§ THE TASK: Drop every picture. Return the rest of the entries exactly.

§ INPUT MATERIAL:
##########
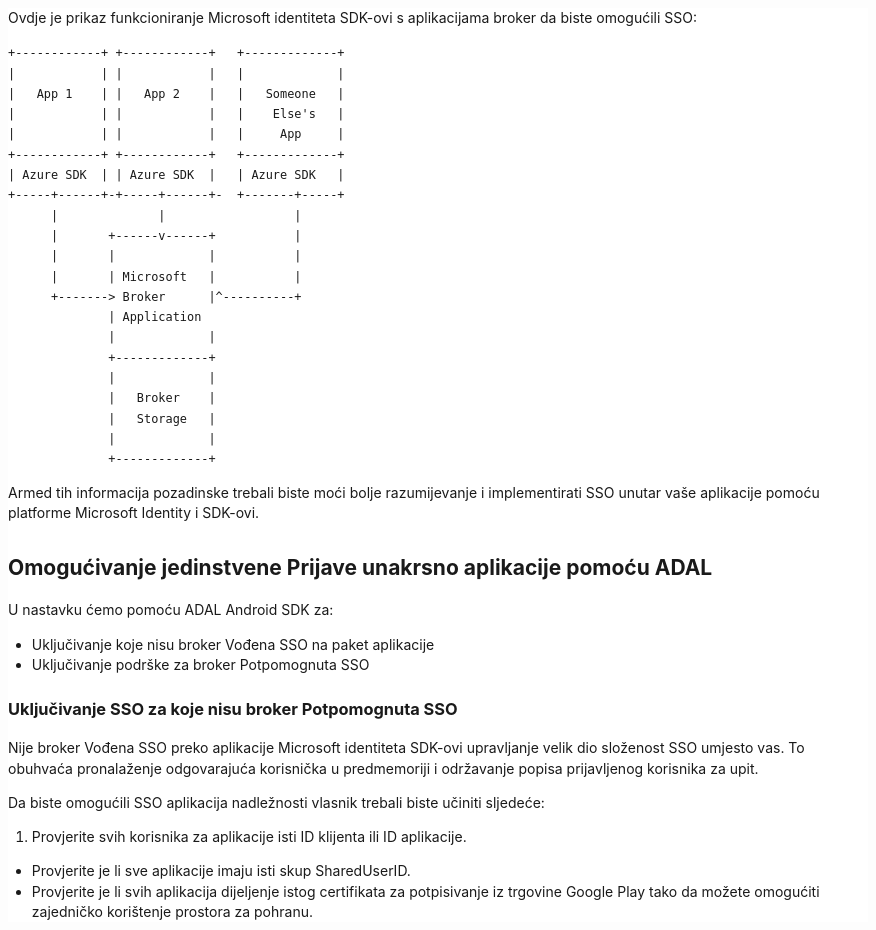 Ovdje je prikaz funkcioniranje Microsoft identiteta SDK-ovi s aplikacijama broker da biste omogućili SSO:

```
+------------+ +------------+   +-------------+
|            | |            |   |             |
|   App 1    | |   App 2    |   |   Someone   |
|            | |            |   |    Else's   |
|            | |            |   |     App     |
+------------+ +------------+   +-------------+
| Azure SDK  | | Azure SDK  |   | Azure SDK   |
+-----+------+-+-----+------+-  +-------+-----+
      |              |                  |
      |       +------v------+           |
      |       |             |           |
      |       | Microsoft   |           |
      +-------> Broker      |^----------+
              | Application
              |             |
              +-------------+
              |             |
              |   Broker    |
              |   Storage   |
              |             |
              +-------------+

```

Armed tih informacija pozadinske trebali biste moći bolje razumijevanje i implementirati SSO unutar vaše aplikacije pomoću platforme Microsoft Identity i SDK-ovi.


## <a name="enabling-cross-app-sso-using-adal"></a>Omogućivanje jedinstvene Prijave unakrsno aplikacije pomoću ADAL

U nastavku ćemo pomoću ADAL Android SDK za:

- Uključivanje koje nisu broker Vođena SSO na paket aplikacije
- Uključivanje podrške za broker Potpomognuta SSO


### <a name="turning-on-sso-for-non-broker-assisted-sso"></a>Uključivanje SSO za koje nisu broker Potpomognuta SSO

Nije broker Vođena SSO preko aplikacije Microsoft identiteta SDK-ovi upravljanje velik dio složenost SSO umjesto vas. To obuhvaća pronalaženje odgovarajuća korisnička u predmemoriji i održavanje popisa prijavljenog korisnika za upit.

Da biste omogućili SSO aplikacija nadležnosti vlasnik trebali biste učiniti sljedeće:

1. Provjerite svih korisnika za aplikacije isti ID klijenta ili ID aplikacije.
* Provjerite je li sve aplikacije imaju isti skup SharedUserID.
* Provjerite je li svih aplikacija dijeljenje istog certifikata za potpisivanje iz trgovine Google Play tako da možete omogućiti zajedničko korištenje prostora za pohranu.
##########
§ RESPONSE TO THIS TASK:
 Ovdje je prikaz funkcioniranje Microsoft identiteta SDK-ovi s aplikacijama broker da biste omogućili SSO:

```
+------------+ +------------+   +-------------+
|            | |            |   |             |
|   App 1    | |   App 2    |   |   Someone   |
|            | |            |   |    Else's   |
|            | |            |   |     App     |
+------------+ +------------+   +-------------+
| Azure SDK  | | Azure SDK  |   | Azure SDK   |
+-----+------+-+-----+------+-  +-------+-----+
      |              |                  |
      |       +------v------+           |
      |       |             |           |
      |       | Microsoft   |           |
      +-------> Broker      |^----------+
              | Application
              |             |
              +-------------+
              |             |
              |   Broker    |
              |   Storage   |
              |             |
              +-------------+

```

Armed tih informacija pozadinske trebali biste moći bolje razumijevanje i implementirati SSO unutar vaše aplikacije pomoću platforme Microsoft Identity i SDK-ovi.


## <a name="enabling-cross-app-sso-using-adal"></a>Omogućivanje jedinstvene Prijave unakrsno aplikacije pomoću ADAL

U nastavku ćemo pomoću ADAL Android SDK za:

- Uključivanje koje nisu broker Vođena SSO na paket aplikacije
- Uključivanje podrške za broker Potpomognuta SSO


### <a name="turning-on-sso-for-non-broker-assisted-sso"></a>Uključivanje SSO za koje nisu broker Potpomognuta SSO

Nije broker Vođena SSO preko aplikacije Microsoft identiteta SDK-ovi upravljanje velik dio složenost SSO umjesto vas. To obuhvaća pronalaženje odgovarajuća korisnička u predmemoriji i održavanje popisa prijavljenog korisnika za upit.

Da biste omogućili SSO aplikacija nadležnosti vlasnik trebali biste učiniti sljedeće:

1. Provjerite svih korisnika za aplikacije isti ID klijenta ili ID aplikacije.
* Provjerite je li sve aplikacije imaju isti skup SharedUserID.
* Provjerite je li svih aplikacija dijeljenje istog certifikata za potpisivanje iz trgovine Google Play tako da možete omogućiti zajedničko korištenje prostora za pohranu.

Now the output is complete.